TASK INSTRUCTIONS: This task calls for the lines below starting at the one containing "- **模块完成度**: 8个核心模块100%完成" and ending at the one containing "Name | Type", repeated exactly with both ends kept and pictures left out.

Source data
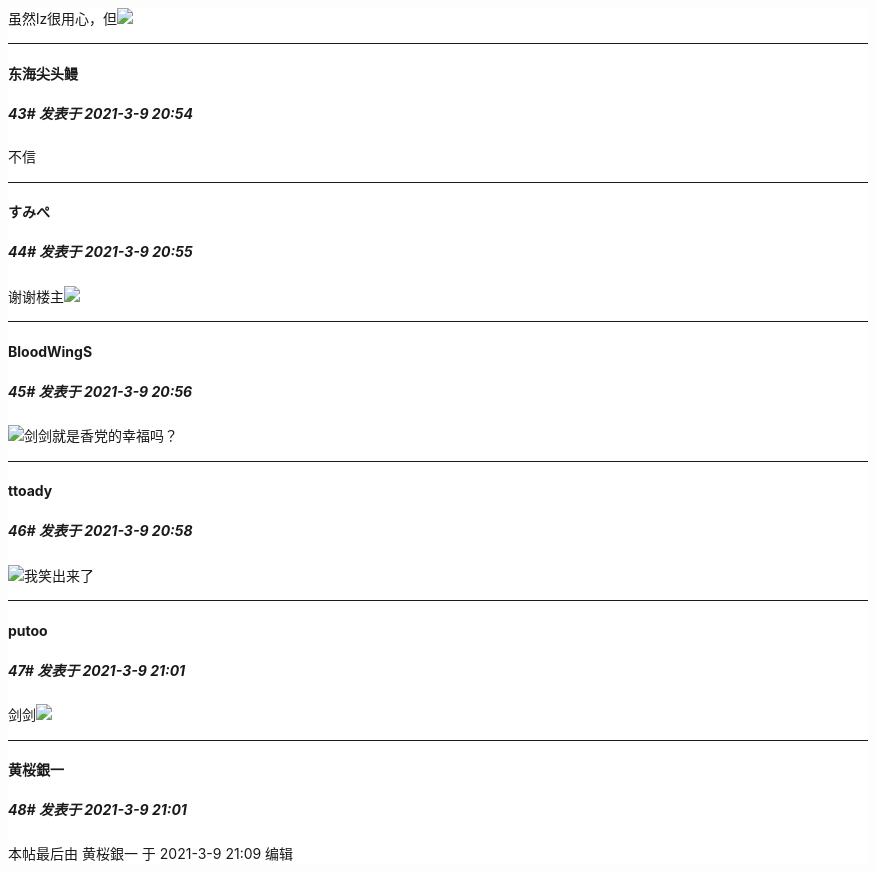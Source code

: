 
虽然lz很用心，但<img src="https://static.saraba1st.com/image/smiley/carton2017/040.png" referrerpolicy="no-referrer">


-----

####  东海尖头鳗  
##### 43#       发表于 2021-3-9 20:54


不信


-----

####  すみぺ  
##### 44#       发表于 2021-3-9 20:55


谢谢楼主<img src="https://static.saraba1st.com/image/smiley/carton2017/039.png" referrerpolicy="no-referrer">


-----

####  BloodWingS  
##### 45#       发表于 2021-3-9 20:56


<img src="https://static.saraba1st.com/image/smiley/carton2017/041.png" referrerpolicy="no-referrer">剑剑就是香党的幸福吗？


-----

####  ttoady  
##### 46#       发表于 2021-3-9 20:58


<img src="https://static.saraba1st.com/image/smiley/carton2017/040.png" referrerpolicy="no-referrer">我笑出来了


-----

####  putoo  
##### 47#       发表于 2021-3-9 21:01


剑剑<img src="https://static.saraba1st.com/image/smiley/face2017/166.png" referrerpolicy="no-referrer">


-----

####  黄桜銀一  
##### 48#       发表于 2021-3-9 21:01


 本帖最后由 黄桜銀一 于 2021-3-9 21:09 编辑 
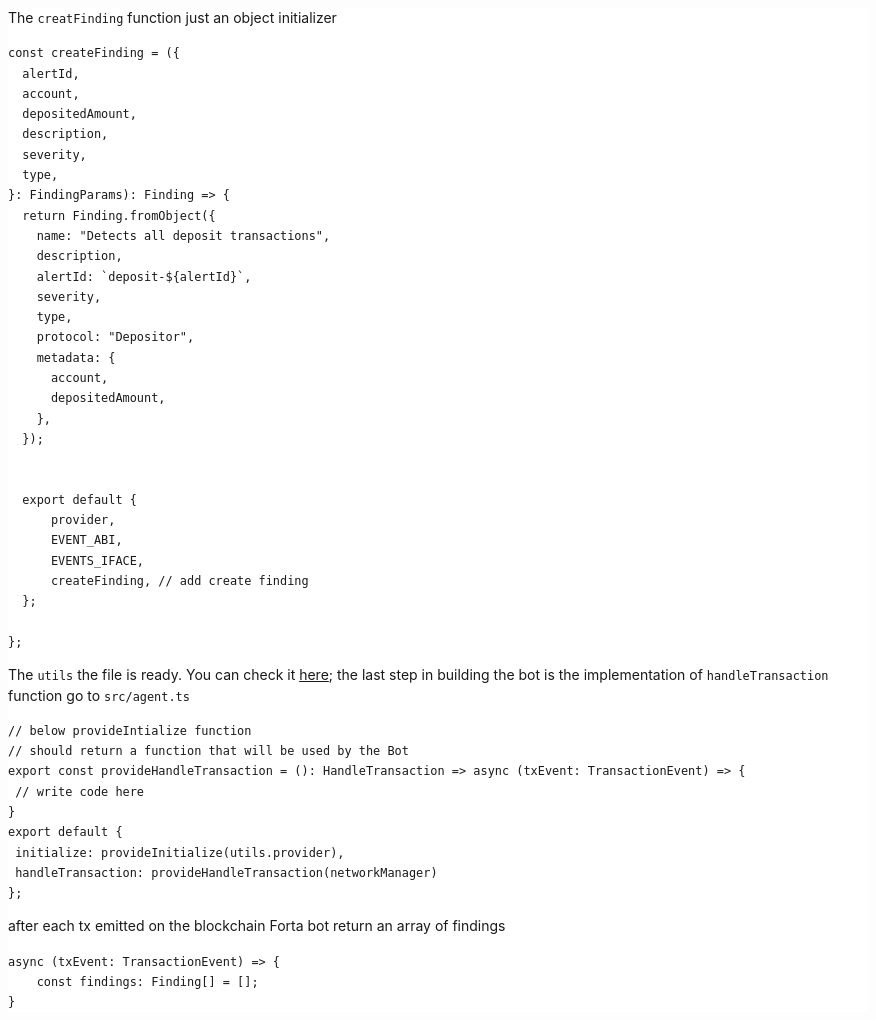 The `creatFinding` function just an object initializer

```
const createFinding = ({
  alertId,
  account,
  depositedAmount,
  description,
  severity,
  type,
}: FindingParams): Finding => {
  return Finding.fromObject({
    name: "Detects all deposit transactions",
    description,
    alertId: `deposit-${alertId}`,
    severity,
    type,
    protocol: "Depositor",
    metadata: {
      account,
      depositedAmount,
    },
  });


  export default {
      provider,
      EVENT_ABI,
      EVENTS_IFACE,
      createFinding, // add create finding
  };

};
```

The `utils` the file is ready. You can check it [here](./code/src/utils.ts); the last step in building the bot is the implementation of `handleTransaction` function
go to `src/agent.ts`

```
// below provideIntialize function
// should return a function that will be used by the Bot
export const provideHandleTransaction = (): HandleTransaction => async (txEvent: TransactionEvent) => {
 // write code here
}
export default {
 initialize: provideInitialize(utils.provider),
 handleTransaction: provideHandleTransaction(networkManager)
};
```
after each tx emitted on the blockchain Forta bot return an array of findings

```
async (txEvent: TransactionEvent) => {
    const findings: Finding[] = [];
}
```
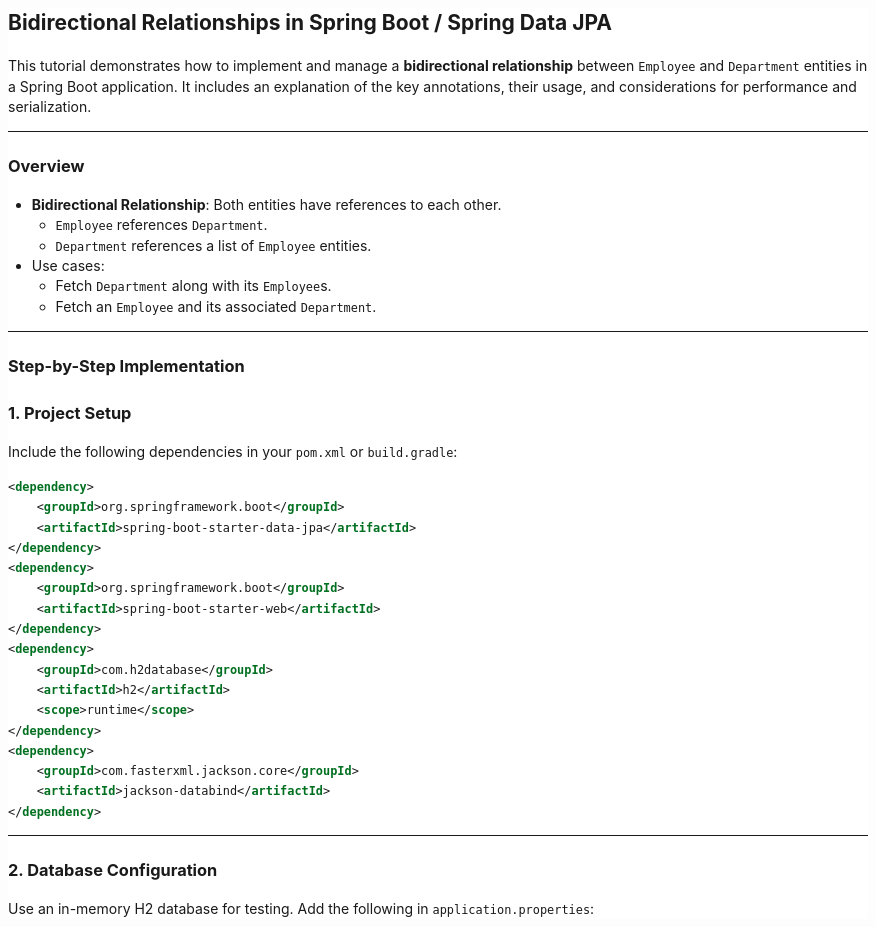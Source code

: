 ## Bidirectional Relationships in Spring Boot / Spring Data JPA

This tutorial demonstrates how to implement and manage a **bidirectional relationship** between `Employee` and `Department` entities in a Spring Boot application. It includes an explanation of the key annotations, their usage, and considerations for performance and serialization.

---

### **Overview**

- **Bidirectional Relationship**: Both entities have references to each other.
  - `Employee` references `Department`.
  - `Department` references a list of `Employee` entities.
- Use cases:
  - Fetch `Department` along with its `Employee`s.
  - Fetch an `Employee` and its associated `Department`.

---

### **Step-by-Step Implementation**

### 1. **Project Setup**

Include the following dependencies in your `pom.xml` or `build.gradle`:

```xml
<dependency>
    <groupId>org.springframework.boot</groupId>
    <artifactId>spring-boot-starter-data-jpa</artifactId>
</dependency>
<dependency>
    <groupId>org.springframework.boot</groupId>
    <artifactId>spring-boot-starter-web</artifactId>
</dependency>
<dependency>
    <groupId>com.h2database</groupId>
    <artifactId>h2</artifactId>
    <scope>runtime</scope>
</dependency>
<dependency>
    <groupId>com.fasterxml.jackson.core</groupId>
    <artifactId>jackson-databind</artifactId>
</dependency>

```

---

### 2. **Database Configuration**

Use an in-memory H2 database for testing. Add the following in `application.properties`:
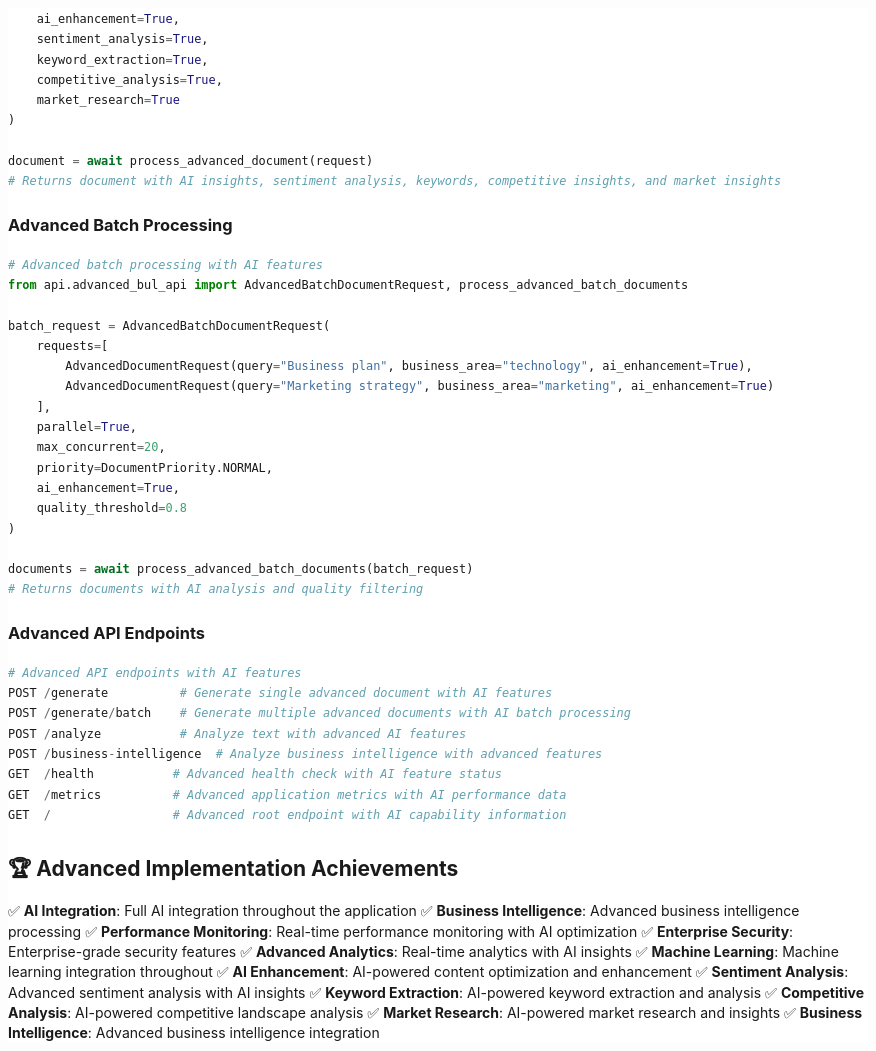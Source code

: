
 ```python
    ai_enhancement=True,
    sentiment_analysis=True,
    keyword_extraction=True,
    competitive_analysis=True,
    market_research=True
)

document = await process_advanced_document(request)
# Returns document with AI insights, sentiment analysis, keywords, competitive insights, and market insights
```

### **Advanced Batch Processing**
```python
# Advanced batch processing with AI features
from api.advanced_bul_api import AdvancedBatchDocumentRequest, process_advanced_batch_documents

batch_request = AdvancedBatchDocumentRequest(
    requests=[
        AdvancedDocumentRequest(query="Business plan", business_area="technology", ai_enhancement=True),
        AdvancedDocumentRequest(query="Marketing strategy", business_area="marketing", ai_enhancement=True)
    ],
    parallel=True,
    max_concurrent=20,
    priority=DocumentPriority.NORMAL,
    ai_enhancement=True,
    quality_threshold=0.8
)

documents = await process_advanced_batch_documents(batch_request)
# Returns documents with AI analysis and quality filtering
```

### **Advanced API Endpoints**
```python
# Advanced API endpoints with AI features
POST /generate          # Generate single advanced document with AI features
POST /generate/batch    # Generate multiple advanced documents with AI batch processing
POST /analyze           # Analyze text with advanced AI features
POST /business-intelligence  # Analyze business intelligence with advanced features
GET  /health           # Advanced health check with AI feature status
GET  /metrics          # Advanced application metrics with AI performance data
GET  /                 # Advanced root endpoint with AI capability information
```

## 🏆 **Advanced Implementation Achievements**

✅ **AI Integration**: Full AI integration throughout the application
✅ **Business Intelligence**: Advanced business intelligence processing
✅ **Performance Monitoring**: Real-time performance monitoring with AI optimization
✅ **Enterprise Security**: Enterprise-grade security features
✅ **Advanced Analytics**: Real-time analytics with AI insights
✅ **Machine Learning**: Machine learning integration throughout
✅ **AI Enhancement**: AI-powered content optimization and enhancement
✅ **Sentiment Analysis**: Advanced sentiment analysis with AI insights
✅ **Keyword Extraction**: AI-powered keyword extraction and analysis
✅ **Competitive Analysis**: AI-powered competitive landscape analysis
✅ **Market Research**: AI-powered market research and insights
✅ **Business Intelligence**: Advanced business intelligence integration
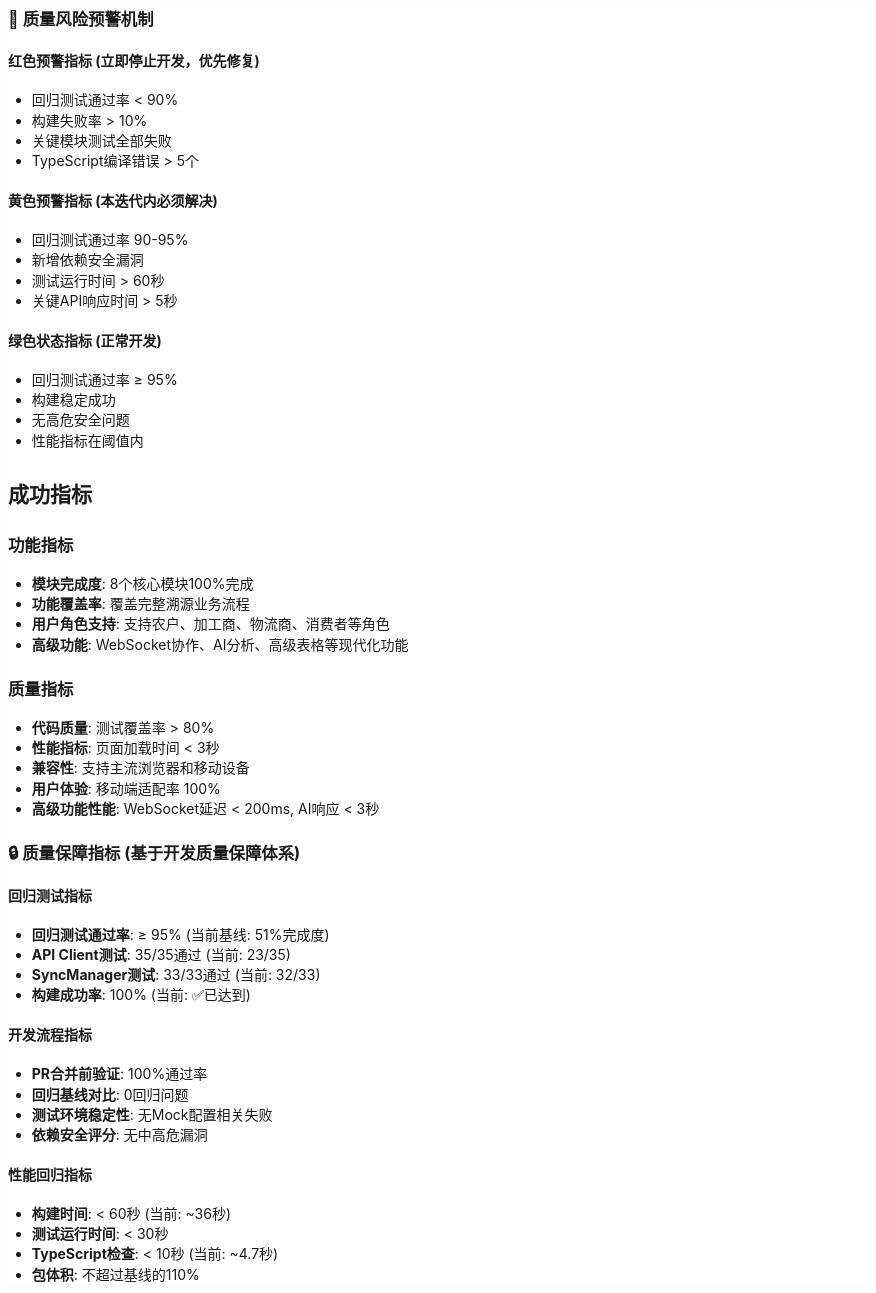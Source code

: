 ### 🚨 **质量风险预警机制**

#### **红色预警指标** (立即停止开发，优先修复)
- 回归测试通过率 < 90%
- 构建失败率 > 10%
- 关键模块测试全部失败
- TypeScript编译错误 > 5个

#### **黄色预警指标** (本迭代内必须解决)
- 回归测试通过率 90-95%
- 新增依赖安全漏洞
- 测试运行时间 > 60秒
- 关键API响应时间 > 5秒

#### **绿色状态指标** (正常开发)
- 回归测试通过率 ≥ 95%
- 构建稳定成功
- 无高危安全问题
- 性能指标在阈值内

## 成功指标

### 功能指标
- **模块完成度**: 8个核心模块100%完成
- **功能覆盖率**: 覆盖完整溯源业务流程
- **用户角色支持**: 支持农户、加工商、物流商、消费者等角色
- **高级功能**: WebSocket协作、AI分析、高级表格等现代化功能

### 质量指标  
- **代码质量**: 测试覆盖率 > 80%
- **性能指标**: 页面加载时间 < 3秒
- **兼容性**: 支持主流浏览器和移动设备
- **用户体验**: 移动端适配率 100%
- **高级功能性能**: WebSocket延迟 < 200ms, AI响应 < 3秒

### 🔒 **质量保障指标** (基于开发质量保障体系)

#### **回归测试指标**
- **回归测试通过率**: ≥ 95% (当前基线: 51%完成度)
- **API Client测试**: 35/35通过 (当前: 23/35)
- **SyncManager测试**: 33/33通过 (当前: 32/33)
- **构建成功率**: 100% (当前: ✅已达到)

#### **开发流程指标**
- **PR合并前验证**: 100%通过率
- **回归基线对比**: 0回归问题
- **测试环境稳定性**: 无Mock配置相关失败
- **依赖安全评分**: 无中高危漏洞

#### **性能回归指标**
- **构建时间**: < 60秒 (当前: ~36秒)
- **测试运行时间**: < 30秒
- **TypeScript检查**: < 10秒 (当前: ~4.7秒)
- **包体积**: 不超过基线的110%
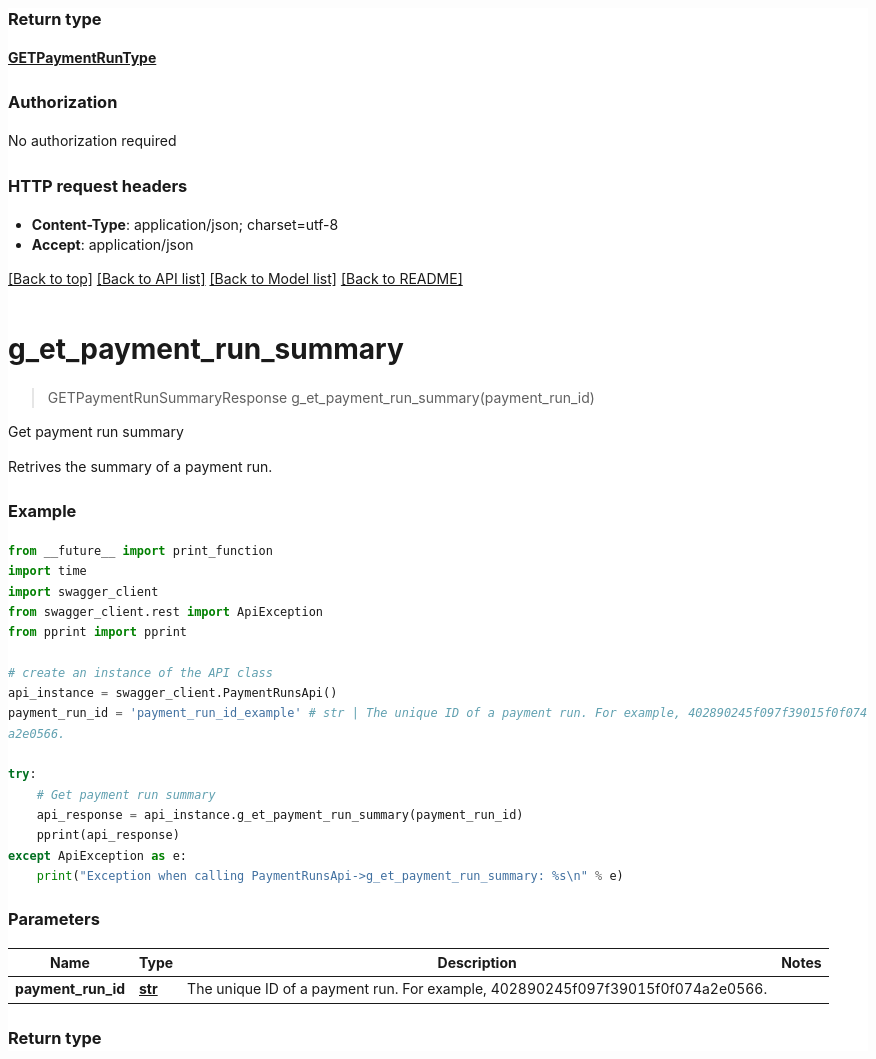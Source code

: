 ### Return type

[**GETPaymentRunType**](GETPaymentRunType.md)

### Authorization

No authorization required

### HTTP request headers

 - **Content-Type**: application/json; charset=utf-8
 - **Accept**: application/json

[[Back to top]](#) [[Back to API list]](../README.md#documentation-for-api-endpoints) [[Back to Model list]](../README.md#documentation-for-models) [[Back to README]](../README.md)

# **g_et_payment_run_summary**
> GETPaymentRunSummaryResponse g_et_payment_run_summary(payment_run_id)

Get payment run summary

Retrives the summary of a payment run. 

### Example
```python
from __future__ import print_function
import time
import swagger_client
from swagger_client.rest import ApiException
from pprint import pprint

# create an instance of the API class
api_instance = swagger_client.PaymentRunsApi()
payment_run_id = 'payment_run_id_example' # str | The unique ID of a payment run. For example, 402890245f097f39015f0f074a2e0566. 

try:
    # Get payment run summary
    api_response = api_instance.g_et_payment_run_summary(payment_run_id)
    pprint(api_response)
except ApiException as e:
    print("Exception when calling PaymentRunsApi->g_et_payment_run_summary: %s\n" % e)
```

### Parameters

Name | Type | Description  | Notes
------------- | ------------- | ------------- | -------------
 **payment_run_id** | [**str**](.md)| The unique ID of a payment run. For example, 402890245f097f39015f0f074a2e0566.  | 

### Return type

SOLUTION TO THIS EXERCISE:
- **模块完成度**: 8个核心模块100%完成
- **功能覆盖率**: 覆盖完整溯源业务流程
- **用户角色支持**: 支持农户、加工商、物流商、消费者等角色
- **高级功能**: WebSocket协作、AI分析、高级表格等现代化功能

### 质量指标  
- **代码质量**: 测试覆盖率 > 80%
- **性能指标**: 页面加载时间 < 3秒
- **兼容性**: 支持主流浏览器和移动设备
- **用户体验**: 移动端适配率 100%
- **高级功能性能**: WebSocket延迟 < 200ms, AI响应 < 3秒

### 🔒 **质量保障指标** (基于开发质量保障体系)

#### **回归测试指标**
- **回归测试通过率**: ≥ 95% (当前基线: 51%完成度)
- **API Client测试**: 35/35通过 (当前: 23/35)
- **SyncManager测试**: 33/33通过 (当前: 32/33)
- **构建成功率**: 100% (当前: ✅已达到)

#### **开发流程指标**
- **PR合并前验证**: 100%通过率
- **回归基线对比**: 0回归问题
- **测试环境稳定性**: 无Mock配置相关失败
- **依赖安全评分**: 无中高危漏洞

#### **性能回归指标**
- **构建时间**: < 60秒 (当前: ~36秒)
- **测试运行时间**: < 30秒
- **TypeScript检查**: < 10秒 (当前: ~4.7秒)
- **包体积**: 不超过基线的110%
Source code

: ### Return type

[**GETPaymentRunType**](GETPaymentRunType.md)

### Authorization

No authorization required

### HTTP request headers

 - **Content-Type**: application/json; charset=utf-8
 - **Accept**: application/json

[[Back to top]](#) [[Back to API list]](../README.md#documentation-for-api-endpoints) [[Back to Model list]](../README.md#documentation-for-models) [[Back to README]](../README.md)

# **g_et_payment_run_summary**
> GETPaymentRunSummaryResponse g_et_payment_run_summary(payment_run_id)

Get payment run summary

Retrives the summary of a payment run. 

### Example
```python
from __future__ import print_function
import time
import swagger_client
from swagger_client.rest import ApiException
from pprint import pprint

# create an instance of the API class
api_instance = swagger_client.PaymentRunsApi()
payment_run_id = 'payment_run_id_example' # str | The unique ID of a payment run. For example, 402890245f097f39015f0f074a2e0566. 

try:
    # Get payment run summary
    api_response = api_instance.g_et_payment_run_summary(payment_run_id)
    pprint(api_response)
except ApiException as e:
    print("Exception when calling PaymentRunsApi->g_et_payment_run_summary: %s\n" % e)
```

### Parameters

Name | Type | Description  | Notes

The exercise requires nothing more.